Un loustic crie soudain : « Vive la… vive la soupe au riz ! » Le wagon est secoué d’un rire. Grisé par le succès, le loustic exploite le filon : « Vive la… banane !… Vive la fram… boise ! » À chaque fois monte le même rire énorme. On s’émancipe. Pas trop, car dans ce train sont montés des gens que l’on ne connaît que trop, qui ont carnet, crayon, bonne mémoire au surplus. On sait que, jusqu’au bout du pèlerinage, on sera écouté, surveillé, suivi pas à pas. Discrètement on se montre du menton l’homme gras ficelé dans un complet gris, les messieurs balafrés, qui parlent français, et qui sont des officiers en civil des régimens de Mulhouse. Le loustic lui-même renonce à poursuivre sa veine.

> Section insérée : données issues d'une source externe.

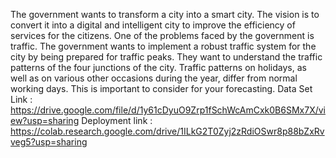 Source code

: The government wants to transform a city into a smart city. The vision is to convert it into a digital and intelligent city to improve the efficiency of services for the citizens. One of the problems faced by the government is traffic. The government wants to implement a robust traffic system for the city by being prepared for traffic peaks. They want to understand the traffic patterns of the four junctions of the city. Traffic patterns on holidays, as well as on various other occasions during the year, differ from normal working days. This is important to consider for your forecasting.
Data Set Link : https://drive.google.com/file/d/1y61cDyuO9Zrp1fSchWcAmCxk0B6SMx7X/view?usp=sharing
Deployment link : https://colab.research.google.com/drive/1ILkG2T0Zyj2zRdiOSwr8p88bZxRvveg5?usp=sharing
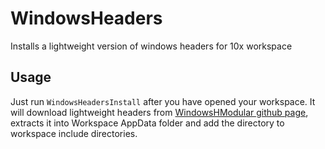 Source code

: # WindowsHeaders 
Installs a lightweight version of windows headers for 10x workspace

## Usage
Just run `WindowsHeadersInstall` after you have opened your workspace. It will download lightweight headers from [WindowsHModular github page](https://github.com/Leandros/WindowsHModular), extracts it into Workspace AppData folder and add the directory to workspace include directories.

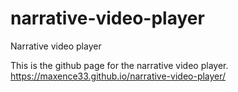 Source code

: # narrative-video-player
Narrative video player 

This is the github page for the narrative video player.
https://maxence33.github.io/narrative-video-player/
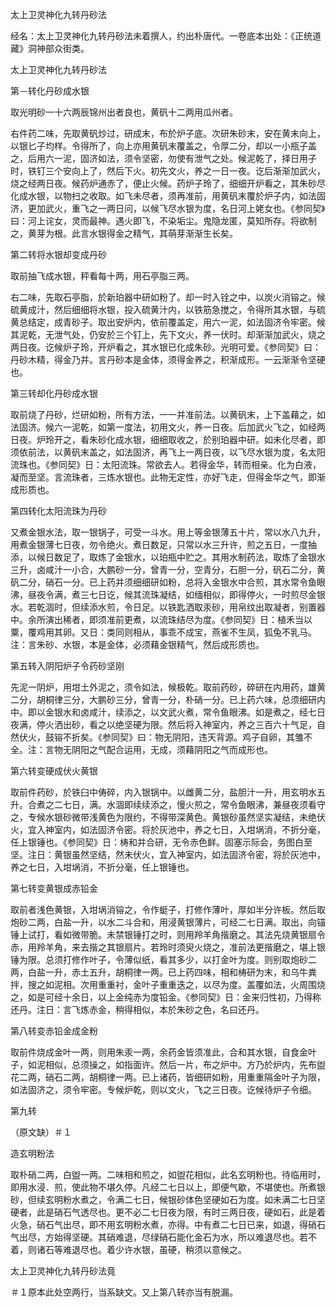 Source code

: 太上卫灵神化九转丹砂法  

经名：太上卫灵神化九转丹砂法未着撰人，约出朴唐代。一卷底本出处：《正统道藏》洞神部众街类。  

太上卫灵神化九转丹砂法  

第－转化丹砂成水银  

取光明砂一十六两辰锦州出者良也，黄矾十二两用瓜州者。  

右件药二味，先取黄矾炒过，研成末，布於炉子底。次研朱砂末，安在黄末向上，以银匕子均样。令得所了，向上亦用黄矾末覆盖之，令厚二分，却以一小瓶子盖之，后用六一泥，固济如法，须令坚密，勿使有泄气之处。候泥乾了，择日用子时，铁钉三个安向上了，然后下火。初先文火，养之一日一夜。讫后渐渐加武火，烧之经两日夜。候药炉通赤了，便止火候。药炉子玲了，细细开炉看之，其朱砂尽化成水银，以物扫之收取。如飞未尽者，须再准前，用黄矾末覆於炉子内，如法固济，更加武火，重飞之一两日问，以候飞尽水银为度，名日河上姥女也。《参同契》曰：河上诧女，灵而最神。遇火即飞，不染垢尘。鬼隐龙匿，莫知所存。将欲制之，黄芽为根。此言水银得金之精气，其萌芽渐渐生长矣。  

第二转将水银却变成丹砂  

取前抽飞成水银，秤看每十两，用石亭脂三两。  

右二味，先取石亭脂，於新珀器中研如粉了。却一时入铨之中，以炭火消镕之。候硫黄成汁，然后细细将水银，投入硫黄汁内，以铁筋急搅之，令得所其水银，与硫黄总结定，成青砂子。取出安炉内，依前覆盖定，用六一泥，如法固济令牢密。候其泥乾，无泄气处，仍安於三个钉上，先下文火，养一伏时。却渐渐加武火，烧之两日夜。讫候炉子玲，开炉看之，其水银已化成朱砂。光明可爱。《参同契》曰：丹砂木精，得金乃并。言丹砂本是金体，须得金养之，积渐成形。一云渐渐令坚硬也。  

第三转却化丹砂成水银  

取前烧了丹砂，烂研如粉，所有方法，一一并准前法。以黄矾末，上下盖藉之，如法固济。候六一泥乾，如第一度法，初用文火，养一日夜。后加武火飞之，如经两日夜。炉玲开之，看朱砂化成水银，细细取收之，於别珀器中研。如未化尽者，即须依前法，以黄矾末盖之，如法固济，再飞上一两日夜，以飞尽水银为度，名太阳流珠也。《参同契》日：太阳流珠。常欲去人。若得金华，转而相亲。化为白液，凝而至坚。言流珠者，三炼水银也。此物无定性，亦好飞走，但得金华之气，即渐成形质也。  

第四转化太阳流珠为丹砂  

又煮金银水法，取一银锅子，可受一斗水。用上等金银薄五十片，常以水八九升，用煮金银薄七日夜，勿令绝火。煮日数足，只常以水三升许，煎之五日，一度抽添，以候日数足了，取炼了金银水，以珀瓶中贮之。其用水制药法，取炼了金银水三升，卤咸汁一小合，大鹏砂一分，曾青一分，空青分，石胆一分，矾石二分，黄矾二分，硝石一分。已上药并须细细研如粉，总将入金银水中合煎，其水常令鱼眼沸，昼夜令满，煮三七日讫，候其流珠凝结，如缅相似，即得停火，一时煎尽金银水。若乾涸时，但续添水煎，令日足。以铁匙洒取汞砂，用帛纹出取凝者，别置器中。余所演出稀者，即须准前更煮，以流珠结尽为度。《参同契》日：植禾当以粟，覆鸡用其卵。又日：类同则相从，事乖不成宝，燕雀不生凤，狐兔不乳马。注：言朱砂、水银，本是金体，必须藉金银精气，然后成形质也。  

第五转入阴阳炉子令药砂坚刚  

先泥一阴炉，用坩土外泥之，须令如法，候极乾。取前药砂，碎研在内用药，雄黄二分，胡桐律三分，大鹏砂三分，曾青一分，朴硝一分。已上药六味，总须细研内中。即以金银水和卤咸汁，续添之，以文武火煮，常令鱼眼沸。如是煮之，经七日夜满，停火洒出砂，看之以绝坚硬为限。然后将入神室内，养之三百六十气足，自然伏火，鼓镕不折矣。《参同契》曰：物无阴阳，违天背源。鸡子自卵，其雏不全。注：言物无阴阳之气配合运用，无成，须藉阴阳之气而成形也。  

第六转变硬成伏火黄银  

取前件药砂，於铁臼中俦碎，内入银锅中。以雌黄二分，盐胆汁一升，用玄明水五升。合煮之二七日，满。水涸即续续添之，慢火煎之，常令鱼眼沸，兼昼夜须看守之，专候水银砂微带浅黄色为限约，不得带深黄色。黄银砂虽然坚实凝结，未绝伏火，宜入神室内，如法固济令密。将於灰池中，养之七日，入坩埚消，不折分毫，任上银锤也。《参同契》日：梼和并合研，无令赤色鲜。固塞示际会，务图白至坚。注日：黄银虽然坚结，然未伏火，宜入神室内，如法固济令密，将於灰池中，养之七日，入坩埚消，不折分毫，任上银锤也。  

第七转变黄银成赤铅金  

取前者浅色黄银，入坩埚消镕之，令作蜓子，打修作薄叶，厚如半分许板。然后取炮砂二两，白盐一升，以水二斗合和，用浸黄银薄片，可经二七日满。取出，向锚锤上试打，看如微带脆。未禁银锤打之时，则用羚羊角揩磨之。其法先烧黄银扇令赤，用羚羊角，来去揩之其银扇片。若玲时须臾火烧之，准前法更揩磨之，堪上银锤为限。总须打修作叶子，令薄似纸，看其多少，以打金叶为度。则别取炮砂二两，白盐一升，赤土五升，胡桐律一两。已上药四味，相和梼研为末，和乌牛粪拌，搜之如泥相。次用重重衬，金叶子重重迭之，以尽为度。盖覆如法，火周围烧之，如是可经十余日，以上金纯赤为度铅金。《参同契》日：金来归性初，乃得称还丹。注日：言飞炼赤金，稍得相似，本於朱砂之色，名曰还丹。  

第八转变赤铅金成金粉  

取前件烧成金叶一两，则用朱汞一两，余药金皆须准此，合和其水银，自食金叶子，如泥相似，总须操之，如指面许。然后一片，布之炉中。方乃於炉内，先布盥花二两，硝石二两，胡桐律一两。已上诸药，皆细研如粉，用重重隔金叶子为限，如法固济之，须令牢密。专候炉乾，则以文火，飞之三日夜。讫候待炉子令细。  

第九转  

（原文缺）＃１  

造玄明粉法  

取朴硝二两，白盥一两。二味相和煎之，如盥花相似，此名玄明粉也。待临用时，即用水浸．煎，使此物不堪久停。凡经二七日以上，即便气歇，不堪使也。所煮银砂，但续玄明粉水煮之，令满二七日，候银砂体色坚硬如石为度。如未满二七日坚硬者，此是硝石气透尽也。更不必二七日夜为限，有时三两日夜，硬如石，此是着火急，硝石气出尽，即不用玄明粉水煮，亦得。中有煮二七日已来，如退，得硝石气出尽，方始得坚硬。其硝难退，尽绿硝石能化金石为水，所以难退尽也。若不着，则诸石等难退尽也。着少许水银，虽硬，稍须以意候之。  

太上卫灵神化九转丹砂法竟  

＃１原本此处空两行，当系缺文。又上第八转亦当有脱漏。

Alt-Münsterol !… Un gendarme barbu, flanqué d’un commissaire de police, passe d’un compartiment à un autre compartiment, toise, questionne, note. Il semble que jusqu’à la dernière minute on veuille s’affirmer tracassier, ennemi de la liberté, indiscret.

— Où allez-vous ?… — Pourquoi ?… — Connaissez-vous quelqu’un a Belfort ?…

Fertig !… On repart. Le bétail humain est contrôlé.